To modify Steven Stadnicki's proof moderately, since all the numbers from $n/2$ to $n$ are at least $n/2$ and there are at least $n/2$ of them, $n! \ge (n/2)^{n/2} = \frac{n^{n/2}}{2^{n/2}} $ so $\frac{n!}{2^n} \ge \frac{n^{n/2}}{2^{3n/2}} = (n/2^3)^{n/2} = (n/8)^{n/2} $. If $n > 8m$, $\frac{n!}{2^n}> m^{4m}$, so by choosing $m$ (and therefore $n$) large enough, we can make $\frac{n!}{2^n}$ as large as we want.

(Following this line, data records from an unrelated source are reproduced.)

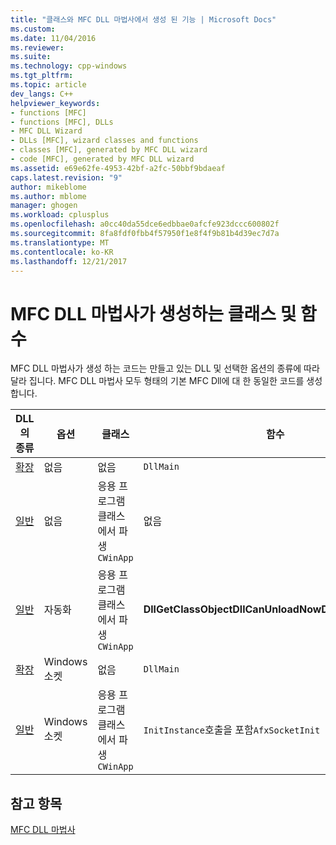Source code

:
 ```yaml
---
title: "클래스와 MFC DLL 마법사에서 생성 된 기능 | Microsoft Docs"
ms.custom: 
ms.date: 11/04/2016
ms.reviewer: 
ms.suite: 
ms.technology: cpp-windows
ms.tgt_pltfrm: 
ms.topic: article
dev_langs: C++
helpviewer_keywords:
- functions [MFC]
- functions [MFC], DLLs
- MFC DLL Wizard
- DLLs [MFC], wizard classes and functions
- classes [MFC], generated by MFC DLL wizard
- code [MFC], generated by MFC DLL wizard
ms.assetid: e69e62fe-4953-42bf-a2fc-50bbf9bdaeaf
caps.latest.revision: "9"
author: mikeblome
ms.author: mblome
manager: ghogen
ms.workload: cplusplus
ms.openlocfilehash: a0cc40da55dce6edbbae0afcfe923dccc600802f
ms.sourcegitcommit: 8fa8fdf0fbb4f57950f1e8f4f9b81b4d39ec7d7a
ms.translationtype: MT
ms.contentlocale: ko-KR
ms.lasthandoff: 12/21/2017
---
```

# <a name="classes-and-functions-generated-by-the-mfc-dll-wizard"></a>MFC DLL 마법사가 생성하는 클래스 및 함수
MFC DLL 마법사가 생성 하는 코드는 만들고 있는 DLL 및 선택한 옵션의 종류에 따라 달라 집니다. MFC DLL 마법사 모두 형태의 기본 MFC Dll에 대 한 동일한 코드를 생성합니다.  
  
|DLL의 종류|옵션|클래스|함수|  
|-----------------|------------|-------------|---------------|  
|[확장](../../build/extension-dlls-overview.md)|없음|없음|`DllMain`|  
|[일반](../../build/regular-dlls-dynamically-linked-to-mfc.md)|없음|응용 프로그램 클래스에서 파생`CWinApp`|없음|  
|[일반](../../build/regular-dlls-dynamically-linked-to-mfc.md)|자동화|응용 프로그램 클래스에서 파생`CWinApp`|**DllGetClassObjectDllCanUnloadNowDllRegisterServer**|  
|[확장](../../build/extension-dlls-overview.md)|Windows 소켓|없음|`DllMain`|  
|[일반](../../build/regular-dlls-dynamically-linked-to-mfc.md)|Windows 소켓|응용 프로그램 클래스에서 파생`CWinApp`|`InitInstance`호출을 포함`AfxSocketInit`|  
  
## <a name="see-also"></a>참고 항목  
 [MFC DLL 마법사](../../mfc/reference/mfc-dll-wizard.md)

To show that $n!/k^n$ gets arbitrarily large, for any real $k > 1$, look at the $n/k$ values from $n(1-1/k)$ to $n$. Then $n! >(n(1-1/k))^{n/k}$, so, letting $c = 1-1/k$, $$n!/k^n >\frac{(cn)^{n/k}}{k^n} = \big(\frac{(cn)^{1/k}}{k}\big)^n = \big(\frac{cn}{k^k}\big)^{n/k} = (r n)^{n/k} $$ where $r = c/(k^k) = (1-1/k)/(k^k)$ $.

Again, by making $n$ large, this can be made arbitrarily large.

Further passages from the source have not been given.